▶ Directions for this task:
Reproduce the listing that follows in full. Omit its images.

· · · ·

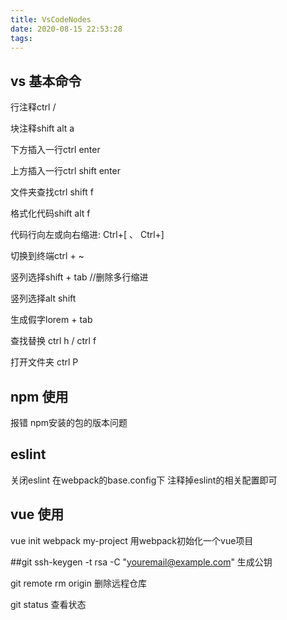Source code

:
 ```yaml
---
title: VsCodeNodes
date: 2020-08-15 22:53:28
tags:
---
```

## vs 基本命令
行注释ctrl /

块注释shift alt a 

下方插入一行ctrl enter 

上方插入一行ctrl shift enter 

文件夹查找ctrl shift f 

格式化代码shift alt f 

代码行向左或向右缩进:   Ctrl+[ 、 Ctrl+]

切换到终端ctrl + ~ 

竖列选择shift + tab //删除多行缩进

竖列选择alt shift 

生成假字lorem + tab 

查找替换 ctrl h  / ctrl f

打开文件夹 ctrl P

## npm 使用
报错 npm安装的包的版本问题

## eslint
关闭eslint 在webpack的base.config下 注释掉eslint的相关配置即可

## vue 使用
vue init webpack my-project 用webpack初始化一个vue项目

##git
ssh-keygen -t rsa -C "youremail@example.com" 生成公钥

git remote rm origin 删除远程仓库

git status 查看状态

· · · ·

▶ Exercise response:
Source code

:
 ```yaml
---
title: VsCodeNodes
date: 2020-08-15 22:53:28
tags:
---
```

## vs 基本命令
行注释ctrl /

块注释shift alt a 

下方插入一行ctrl enter 

上方插入一行ctrl shift enter 

文件夹查找ctrl shift f 

格式化代码shift alt f 

代码行向左或向右缩进:   Ctrl+[ 、 Ctrl+]

切换到终端ctrl + ~ 

竖列选择shift + tab //删除多行缩进

竖列选择alt shift 

生成假字lorem + tab 

查找替换 ctrl h  / ctrl f

打开文件夹 ctrl P

## npm 使用
报错 npm安装的包的版本问题

## eslint
关闭eslint 在webpack的base.config下 注释掉eslint的相关配置即可

## vue 使用
vue init webpack my-project 用webpack初始化一个vue项目

##git
ssh-keygen -t rsa -C "youremail@example.com" 生成公钥

git remote rm origin 删除远程仓库

git status 查看状态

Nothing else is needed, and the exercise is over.